Covered 365: Day 99

Falling in Love #99, DC Comics, May 1968 – Artist: Ric Estrada.

This cover is amazing, I’ve been looking for a high grade one for years and have never been able to track one down. Please note this is not a Charlton comic and it got here on its own merits.

I thought Jungle Comics #99 was great too and I had a good look at Wings #99.

A great comic book cover matching each day of the year, 1 through 365. Please chime in with your favourite corresponding cover, from any era.


Walter Durajlija
Walter Durajlija

Walter Durajlija is an Overstreet Advisor and Shuster Award winner. He owns Big B Comics in Hamilton Ontario.

Articles: 1827

5 Comments

  1. I have to admit this cover is pretty spectacular.
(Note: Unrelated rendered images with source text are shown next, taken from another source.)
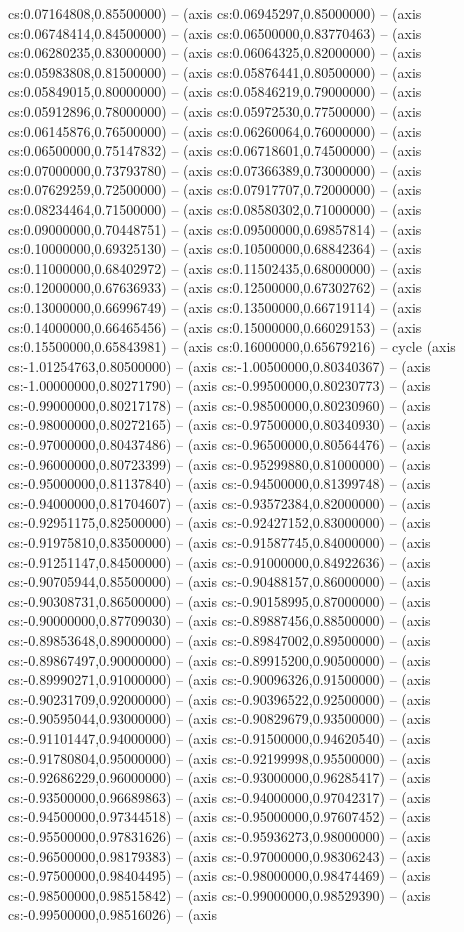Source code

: cs:0.07164808,0.85500000) -- (axis cs:0.06945297,0.85000000) -- (axis cs:0.06748414,0.84500000) -- (axis cs:0.06500000,0.83770463) -- (axis cs:0.06280235,0.83000000) -- (axis cs:0.06064325,0.82000000) -- (axis cs:0.05983808,0.81500000) -- (axis cs:0.05876441,0.80500000) -- (axis cs:0.05849015,0.80000000) -- (axis cs:0.05846219,0.79000000) -- (axis cs:0.05912896,0.78000000) -- (axis cs:0.05972530,0.77500000) -- (axis cs:0.06145876,0.76500000) -- (axis cs:0.06260064,0.76000000) -- (axis cs:0.06500000,0.75147832) -- (axis cs:0.06718601,0.74500000) -- (axis cs:0.07000000,0.73793780) -- (axis cs:0.07366389,0.73000000) -- (axis cs:0.07629259,0.72500000) -- (axis cs:0.07917707,0.72000000) -- (axis cs:0.08234464,0.71500000) -- (axis cs:0.08580302,0.71000000) -- (axis cs:0.09000000,0.70448751) -- (axis cs:0.09500000,0.69857814) -- (axis cs:0.10000000,0.69325130) -- (axis cs:0.10500000,0.68842364) -- (axis cs:0.11000000,0.68402972) -- (axis cs:0.11502435,0.68000000) -- (axis cs:0.12000000,0.67636933) -- (axis cs:0.12500000,0.67302762) -- (axis cs:0.13000000,0.66996749) -- (axis cs:0.13500000,0.66719114) -- (axis cs:0.14000000,0.66465456) -- (axis cs:0.15000000,0.66029153) -- (axis cs:0.15500000,0.65843981) -- (axis cs:0.16000000,0.65679216) -- cycle (axis cs:-1.01254763,0.80500000) -- (axis cs:-1.00500000,0.80340367) -- (axis cs:-1.00000000,0.80271790) -- (axis cs:-0.99500000,0.80230773) -- (axis cs:-0.99000000,0.80217178) -- (axis cs:-0.98500000,0.80230960) -- (axis cs:-0.98000000,0.80272165) -- (axis cs:-0.97500000,0.80340930) -- (axis cs:-0.97000000,0.80437486) -- (axis cs:-0.96500000,0.80564476) -- (axis cs:-0.96000000,0.80723399) -- (axis cs:-0.95299880,0.81000000) -- (axis cs:-0.95000000,0.81137840) -- (axis cs:-0.94500000,0.81399748) -- (axis cs:-0.94000000,0.81704607) -- (axis cs:-0.93572384,0.82000000) -- (axis cs:-0.92951175,0.82500000) -- (axis cs:-0.92427152,0.83000000) -- (axis cs:-0.91975810,0.83500000) -- (axis cs:-0.91587745,0.84000000) -- (axis cs:-0.91251147,0.84500000) -- (axis cs:-0.91000000,0.84922636) -- (axis cs:-0.90705944,0.85500000) -- (axis cs:-0.90488157,0.86000000) -- (axis cs:-0.90308731,0.86500000) -- (axis cs:-0.90158995,0.87000000) -- (axis cs:-0.90000000,0.87709030) -- (axis cs:-0.89887456,0.88500000) -- (axis cs:-0.89853648,0.89000000) -- (axis cs:-0.89847002,0.89500000) -- (axis cs:-0.89867497,0.90000000) -- (axis cs:-0.89915200,0.90500000) -- (axis cs:-0.89990271,0.91000000) -- (axis cs:-0.90096326,0.91500000) -- (axis cs:-0.90231709,0.92000000) -- (axis cs:-0.90396522,0.92500000) -- (axis cs:-0.90595044,0.93000000) -- (axis cs:-0.90829679,0.93500000) -- (axis cs:-0.91101447,0.94000000) -- (axis cs:-0.91500000,0.94620540) -- (axis cs:-0.91780804,0.95000000) -- (axis cs:-0.92199998,0.95500000) -- (axis cs:-0.92686229,0.96000000) -- (axis cs:-0.93000000,0.96285417) -- (axis cs:-0.93500000,0.96689863) -- (axis cs:-0.94000000,0.97042317) -- (axis cs:-0.94500000,0.97344518) -- (axis cs:-0.95000000,0.97607452) -- (axis cs:-0.95500000,0.97831626) -- (axis cs:-0.95936273,0.98000000) -- (axis cs:-0.96500000,0.98179383) -- (axis cs:-0.97000000,0.98306243) -- (axis cs:-0.97500000,0.98404495) -- (axis cs:-0.98000000,0.98474469) -- (axis cs:-0.98500000,0.98515842) -- (axis cs:-0.99000000,0.98529390) -- (axis cs:-0.99500000,0.98516026) -- (axis 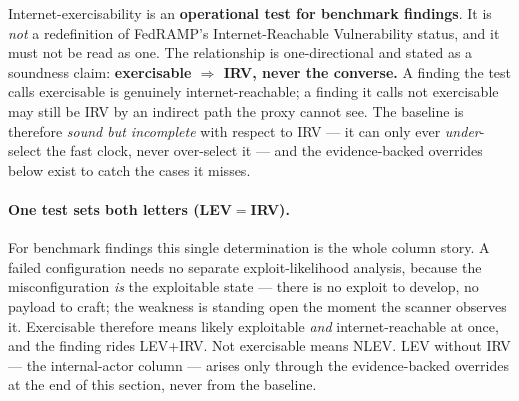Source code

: \documentclass[11pt]{article}
\begin{document}
\begin{definitionbox}
Internet-exercisability is an \textbf{operational test for benchmark findings}. It is
\emph{not} a redefinition of FedRAMP's Internet-Reachable Vulnerability status, and it
must not be read as one. The relationship is one-directional and stated as a soundness
claim: \textbf{exercisable ${}\Longrightarrow{}$ IRV, never the converse.} A finding
the test calls exercisable is genuinely internet-reachable; a finding it calls not
exercisable may still be IRV by an indirect path the proxy cannot see. The baseline is
therefore \emph{sound but incomplete} with respect to IRV --- it can only ever
\emph{under}-select the fast clock, never over-select it --- and the evidence-backed
overrides below exist to catch the cases it misses.
\end{definitionbox}

\paragraph{One test sets both letters (LEV${}={}$IRV).} For benchmark findings this
single determination is the whole column story. A failed configuration needs no
separate exploit-likelihood analysis, because the misconfiguration \emph{is} the
exploitable state --- there is no exploit to develop, no payload to craft; the
weakness is standing open the moment the scanner observes it. Exercisable therefore
means likely exploitable \emph{and} internet-reachable at once, and the finding rides
LEV+IRV. Not exercisable means NLEV. LEV without IRV --- the internal-actor column
--- arises only through the evidence-backed overrides at the end of this section,
never from the baseline.
\end{document}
The art and coloring are outstanding, but the layout and design of the cover makes it mesmerizing. Another great cover I had not seen previously, and likely would not have been able to enjoy but for your column.

  2. While Falling in Love #99 had no real competition, even with competition it would have done quite well relative to my criteria. While it makes a great poster, it follows pretty standard comic book art approaches, the foreground characters are clearly viable mainstream comic book characters, and the unobtrusive thought bubble brings every bit of the image (aside from the quasi-subliminal “Palisades Park”) into context.

    Looking forward to #100, I found it interesting that at least until fairly late in the twentieth century it appears to have been a random choice whether or not to celebrate the anniversary. My expectation was that issue numbers were mostly not seen as particularly relevant until collecting took hold in the sixties, but as early as 1942 we have a celebratory cover (Famous Funnies). On the other hand what would now be huge multi-cover events (Action #100) were completely overlooked.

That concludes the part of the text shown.